Novas Histórias do Tempo da Velha Escola (MCCCLXXX)

Lisboa, 7 de outubro de 2043

Para que não fosse cerceada a autonomia dos alunos, no processo de transição para novas práticas, a abertura organizacional estabelecida foi sendo matizada por um conjunto complexo de dispositivos que, a par e passo, se foram explicitando em relação às várias dimensões de organização do trabalho escolar. Entre eles, o “debate”. 

Era um dispositivo de trabalho coletivo onde cabiam, entre outros, a discussão de assuntos do interesse dos alunos e a gestão de conflitos. Realizava-se no final de cada dia, exceto à sexta-feira, dia em que todos os alunos se reuniam em assembleia. Mais tarde, esse dispositivo tomaria a forma de “roda de conversa”.

A Assembleia da Escola tinha um cariz mais formal e mais abrangente. Obedecia a uma convocatória, que estabelecia o rol dos assuntos a tratar. Decisões e conclusões eram registadas em ata, no final de cada reunião. 

Uma Mesa da Assembleia era eleita, no início de cada ano. Nos nove anos de escolaridade básica, os alunos participavam em cerca de duas mil rodas de conversa e em quatrocentas reuniões de Assembleia, espaços e tempos de aprendizagem de cidadania. Nesses encontros, se preparavam projetos, se resolviam problemas, se analisava e votava os relatórios dos “Grupos de Responsabilidades”.

A organização de meios e a gestão do bem-estar eram responsabilidade coletiva, de acordo com categorias de tarefas a que se dava o nome de “Responsabilidades”. O cumprimento das tarefas era incumbência dos alunos, sem interferência de adultos. Havia, por exemplo, o “grupo dos murais” (a quem competia manter os murais atualizados e organizados), o “grupo do recreio bom” (a quem cabia velar pelo bem-estar de todos, nos intervalos), o dos “responsáveis pelo material comum”, pelo “terrário” etc. Quinzenalmente, todos os grupos de responsabilidades apresentavam na reunião da Assembleia um relatório contendo a descrição de tudo o que tinham realizado.

A par da assunção de autonomia pelos alunos e professores, decorreram processos de reivindicação de autonomia da escola e comunidade. A lei nos era favorável. A fundamentação científica nos dava razão. E, em 2004, a Ponte celebrou um contrato de autonomia com o ministério da educação. 
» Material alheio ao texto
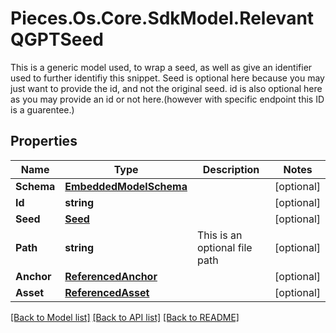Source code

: # Pieces.Os.Core.SdkModel.RelevantQGPTSeed
This is a generic model used, to wrap a seed, as well as give an identifier used to further identifiy this snippet.  Seed is optional here because you may just want to provide the id, and not the original seed.  id is also optional here as you may provide an id or not here.(however with specific endpoint this ID is a guarentee.)

## Properties

Name | Type | Description | Notes
------------ | ------------- | ------------- | -------------
**Schema** | [**EmbeddedModelSchema**](EmbeddedModelSchema.md) |  | [optional] 
**Id** | **string** |  | [optional] 
**Seed** | [**Seed**](Seed.md) |  | [optional] 
**Path** | **string** | This is an optional file path | [optional] 
**Anchor** | [**ReferencedAnchor**](ReferencedAnchor.md) |  | [optional] 
**Asset** | [**ReferencedAsset**](ReferencedAsset.md) |  | [optional] 

[[Back to Model list]](../README.md#documentation-for-models) [[Back to API list]](../README.md#documentation-for-api-endpoints) [[Back to README]](../README.md)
Mas, vinte anos decorridos sobre a celebração desse contrato, na relação entre escolas e ministérios ainda prevalecia o autoritarismo e a burocracia:

“Entendemos que a melhor alternativa seria matricular nossas crianças na escola pública e eles frequentarem o espaço que já existe, onde teríamos possibilidade de uma educação verdadeira

Participei dos encontros de sábado li o “plano de inovação” e o documento “novas construções sociais”, mas ainda não entendemos as implicações legais.

As famílias estão inseguras e queríamos entender melhor como isso poderia ser executado. Muitas famílias têm receio do Conselho Tutelar, algumas estão em processo judicial, lutando pela guarda dos filhos, por exemplo. Seria possível nos orientar mais detalhadamente sobre isso?

De que forma se poderia exigir professores para essa turma? Quais as implicações legais e quais as providências teríamos de tomar?

Como proceder, quando a escola não nos envia o seu PPP? Eles se fazem de mortos, dizem que “está sendo reformulado” e fica por isso mesmo. Esse é o relato da maioria das famílias

Seguimos ansiosos para avançar com o trabalho do coletivo.”

Embora desgastado por décadas de resiliência e de ver destruídos nobres projetos, acedi a novos pedidos de ajuda. Num sábado de outubro, pela enésima vez, expliquei o que explicara… cinquenta anos atrás.